This week, 21 months after we moved in to this apartment and mashed all of our possessions together, I finally cleaned out our kitchen cabinets. This involved mainly the top shelves, where cans of beans and unsealed bags of rice are left to die a slow and smelly death. It was a task long overdue.
The operative word being ‘overdue’. My concern for trivial things like expiration dates has been, let’s be honest, a slowly improving phenomenon. The crimes have ranged from the egregious, in my early years—ask Bob or Levi about the horror story of The Watermelon In The Fridge—to ignorant or just plain lazy in more recent times.
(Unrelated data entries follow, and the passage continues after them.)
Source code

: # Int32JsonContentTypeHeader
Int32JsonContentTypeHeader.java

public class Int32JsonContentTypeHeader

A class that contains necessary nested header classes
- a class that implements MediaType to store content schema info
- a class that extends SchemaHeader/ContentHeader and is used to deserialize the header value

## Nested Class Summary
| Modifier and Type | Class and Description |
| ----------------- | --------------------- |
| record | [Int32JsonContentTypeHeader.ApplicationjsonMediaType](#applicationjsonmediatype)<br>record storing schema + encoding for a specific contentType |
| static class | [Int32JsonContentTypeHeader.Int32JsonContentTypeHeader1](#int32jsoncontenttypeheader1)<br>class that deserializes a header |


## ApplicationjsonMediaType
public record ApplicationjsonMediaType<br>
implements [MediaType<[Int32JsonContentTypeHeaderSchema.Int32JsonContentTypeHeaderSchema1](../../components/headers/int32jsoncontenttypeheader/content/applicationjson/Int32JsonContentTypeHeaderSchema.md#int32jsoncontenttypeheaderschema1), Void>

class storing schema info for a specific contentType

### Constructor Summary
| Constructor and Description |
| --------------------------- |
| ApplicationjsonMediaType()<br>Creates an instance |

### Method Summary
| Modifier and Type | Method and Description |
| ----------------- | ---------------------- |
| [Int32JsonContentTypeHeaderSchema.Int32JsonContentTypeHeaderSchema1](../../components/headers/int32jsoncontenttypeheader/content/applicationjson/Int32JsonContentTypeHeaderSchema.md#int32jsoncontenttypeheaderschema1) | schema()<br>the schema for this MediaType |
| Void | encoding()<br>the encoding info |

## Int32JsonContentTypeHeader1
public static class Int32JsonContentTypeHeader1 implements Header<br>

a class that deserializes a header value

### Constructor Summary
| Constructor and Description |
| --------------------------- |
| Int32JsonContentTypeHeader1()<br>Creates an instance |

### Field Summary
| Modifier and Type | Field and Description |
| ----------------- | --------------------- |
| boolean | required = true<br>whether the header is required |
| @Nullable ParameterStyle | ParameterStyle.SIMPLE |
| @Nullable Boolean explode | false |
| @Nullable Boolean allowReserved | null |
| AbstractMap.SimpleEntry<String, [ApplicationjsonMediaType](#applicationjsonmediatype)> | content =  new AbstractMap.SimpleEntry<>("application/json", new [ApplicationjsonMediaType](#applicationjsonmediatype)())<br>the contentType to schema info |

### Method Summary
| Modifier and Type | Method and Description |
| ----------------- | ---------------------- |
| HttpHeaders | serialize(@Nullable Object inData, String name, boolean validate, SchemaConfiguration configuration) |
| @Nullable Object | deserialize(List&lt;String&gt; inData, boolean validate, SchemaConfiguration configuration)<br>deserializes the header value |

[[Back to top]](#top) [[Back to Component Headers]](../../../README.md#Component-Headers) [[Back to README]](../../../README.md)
If there’s a foodstuff in my cupboard that’s vacuum-sealed, thus hiding any signs of aging and degredation, then I’ve been known to let it sit for years. It’s my own personal metaphysical expiriment. I call it Schroedinger’s Cabinet.
I’ve gotten better over the years, mainly thanks to Sarah and her disgust for my extreme frugality. And as all good fiancees do, she’s trained me to alter my ugly bachelor ways. So it was with some personal shock this week that I found myself actually wanting to clean out our cabients and actually throw food
The exercise wasn’t all painful. I also used it as an excuse to reorganize and recategorize our shelves, an activity I treat with an unnatural exhilaration. Sarah may have a grip on what food enters—or barring that, remains—in our home, but I get to decide where it lives. We make a pretty good team. I bet we’d kill at Supermarket Sweep.